§ **Exercise instructions**:
The answer must be the full listing, word for word, with no pictures in it.

--- Source data ---

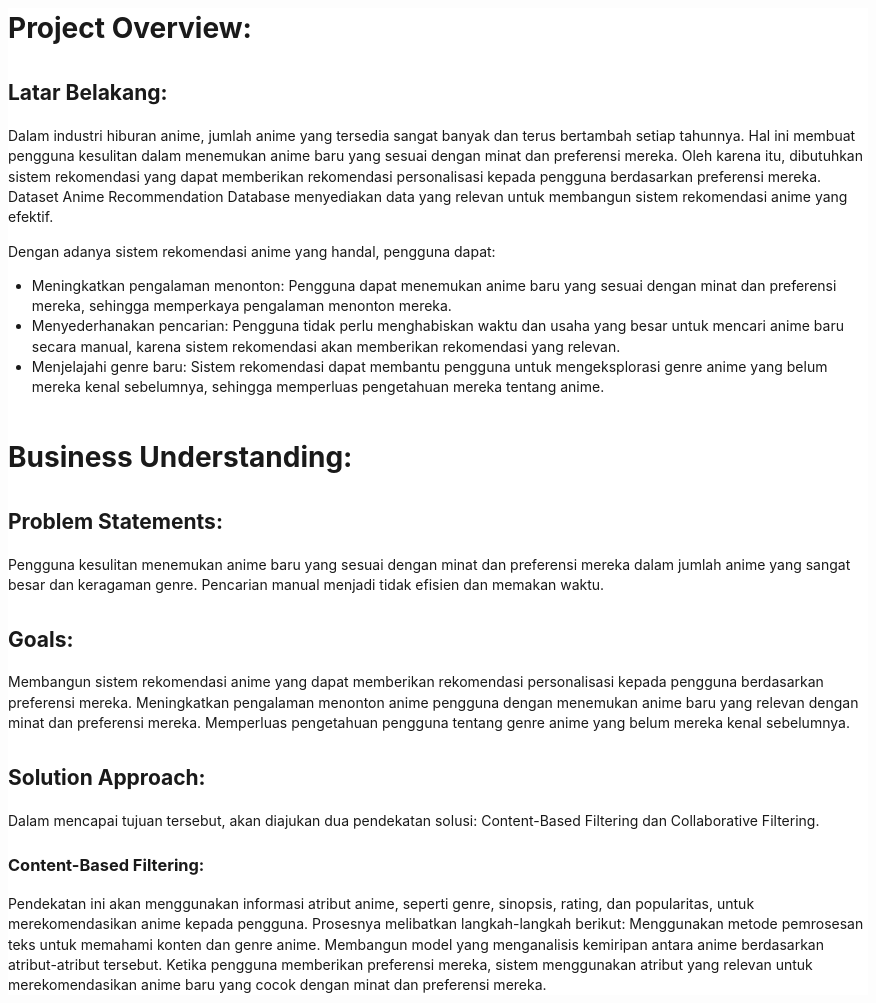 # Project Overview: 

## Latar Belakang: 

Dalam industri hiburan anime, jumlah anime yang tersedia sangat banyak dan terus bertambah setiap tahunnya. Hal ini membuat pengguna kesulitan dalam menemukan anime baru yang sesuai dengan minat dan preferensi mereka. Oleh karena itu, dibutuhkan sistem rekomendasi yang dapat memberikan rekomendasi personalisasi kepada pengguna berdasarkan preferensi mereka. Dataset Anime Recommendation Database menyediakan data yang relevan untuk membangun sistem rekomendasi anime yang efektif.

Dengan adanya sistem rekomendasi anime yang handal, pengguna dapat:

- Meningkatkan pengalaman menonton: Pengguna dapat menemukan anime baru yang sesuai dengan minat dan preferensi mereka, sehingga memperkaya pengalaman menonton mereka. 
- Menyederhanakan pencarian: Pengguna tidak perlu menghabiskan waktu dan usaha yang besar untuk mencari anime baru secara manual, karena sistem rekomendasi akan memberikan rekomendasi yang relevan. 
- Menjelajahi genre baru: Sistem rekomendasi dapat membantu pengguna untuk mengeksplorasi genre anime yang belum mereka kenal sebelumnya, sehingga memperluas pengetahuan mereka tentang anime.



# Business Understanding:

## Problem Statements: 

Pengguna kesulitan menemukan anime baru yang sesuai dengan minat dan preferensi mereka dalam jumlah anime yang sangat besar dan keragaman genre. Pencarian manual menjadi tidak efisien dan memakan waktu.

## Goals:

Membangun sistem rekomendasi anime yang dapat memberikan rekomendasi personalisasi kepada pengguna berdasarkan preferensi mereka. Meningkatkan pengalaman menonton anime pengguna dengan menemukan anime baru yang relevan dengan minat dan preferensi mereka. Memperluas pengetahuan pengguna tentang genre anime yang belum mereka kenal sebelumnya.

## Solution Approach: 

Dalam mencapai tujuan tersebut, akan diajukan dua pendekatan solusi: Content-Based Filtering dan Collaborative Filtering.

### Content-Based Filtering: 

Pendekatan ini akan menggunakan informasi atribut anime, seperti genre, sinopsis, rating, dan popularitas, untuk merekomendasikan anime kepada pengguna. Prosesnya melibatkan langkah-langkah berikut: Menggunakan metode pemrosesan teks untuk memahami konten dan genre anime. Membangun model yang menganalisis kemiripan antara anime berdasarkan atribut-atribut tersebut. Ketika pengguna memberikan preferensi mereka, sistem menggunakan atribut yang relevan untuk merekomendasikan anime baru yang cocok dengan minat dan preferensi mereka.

---

§ **Solution for this task**:
 # Project Overview: 

## Latar Belakang: 

Dalam industri hiburan anime, jumlah anime yang tersedia sangat banyak dan terus bertambah setiap tahunnya. Hal ini membuat pengguna kesulitan dalam menemukan anime baru yang sesuai dengan minat dan preferensi mereka. Oleh karena itu, dibutuhkan sistem rekomendasi yang dapat memberikan rekomendasi personalisasi kepada pengguna berdasarkan preferensi mereka. Dataset Anime Recommendation Database menyediakan data yang relevan untuk membangun sistem rekomendasi anime yang efektif.

Dengan adanya sistem rekomendasi anime yang handal, pengguna dapat:

- Meningkatkan pengalaman menonton: Pengguna dapat menemukan anime baru yang sesuai dengan minat dan preferensi mereka, sehingga memperkaya pengalaman menonton mereka. 
- Menyederhanakan pencarian: Pengguna tidak perlu menghabiskan waktu dan usaha yang besar untuk mencari anime baru secara manual, karena sistem rekomendasi akan memberikan rekomendasi yang relevan. 
- Menjelajahi genre baru: Sistem rekomendasi dapat membantu pengguna untuk mengeksplorasi genre anime yang belum mereka kenal sebelumnya, sehingga memperluas pengetahuan mereka tentang anime.



# Business Understanding:

## Problem Statements: 

Pengguna kesulitan menemukan anime baru yang sesuai dengan minat dan preferensi mereka dalam jumlah anime yang sangat besar dan keragaman genre. Pencarian manual menjadi tidak efisien dan memakan waktu.

## Goals:

Membangun sistem rekomendasi anime yang dapat memberikan rekomendasi personalisasi kepada pengguna berdasarkan preferensi mereka. Meningkatkan pengalaman menonton anime pengguna dengan menemukan anime baru yang relevan dengan minat dan preferensi mereka. Memperluas pengetahuan pengguna tentang genre anime yang belum mereka kenal sebelumnya.

## Solution Approach: 

Dalam mencapai tujuan tersebut, akan diajukan dua pendekatan solusi: Content-Based Filtering dan Collaborative Filtering.

### Content-Based Filtering: 

Pendekatan ini akan menggunakan informasi atribut anime, seperti genre, sinopsis, rating, dan popularitas, untuk merekomendasikan anime kepada pengguna. Prosesnya melibatkan langkah-langkah berikut: Menggunakan metode pemrosesan teks untuk memahami konten dan genre anime. Membangun model yang menganalisis kemiripan antara anime berdasarkan atribut-atribut tersebut. Ketika pengguna memberikan preferensi mereka, sistem menggunakan atribut yang relevan untuk merekomendasikan anime baru yang cocok dengan minat dan preferensi mereka.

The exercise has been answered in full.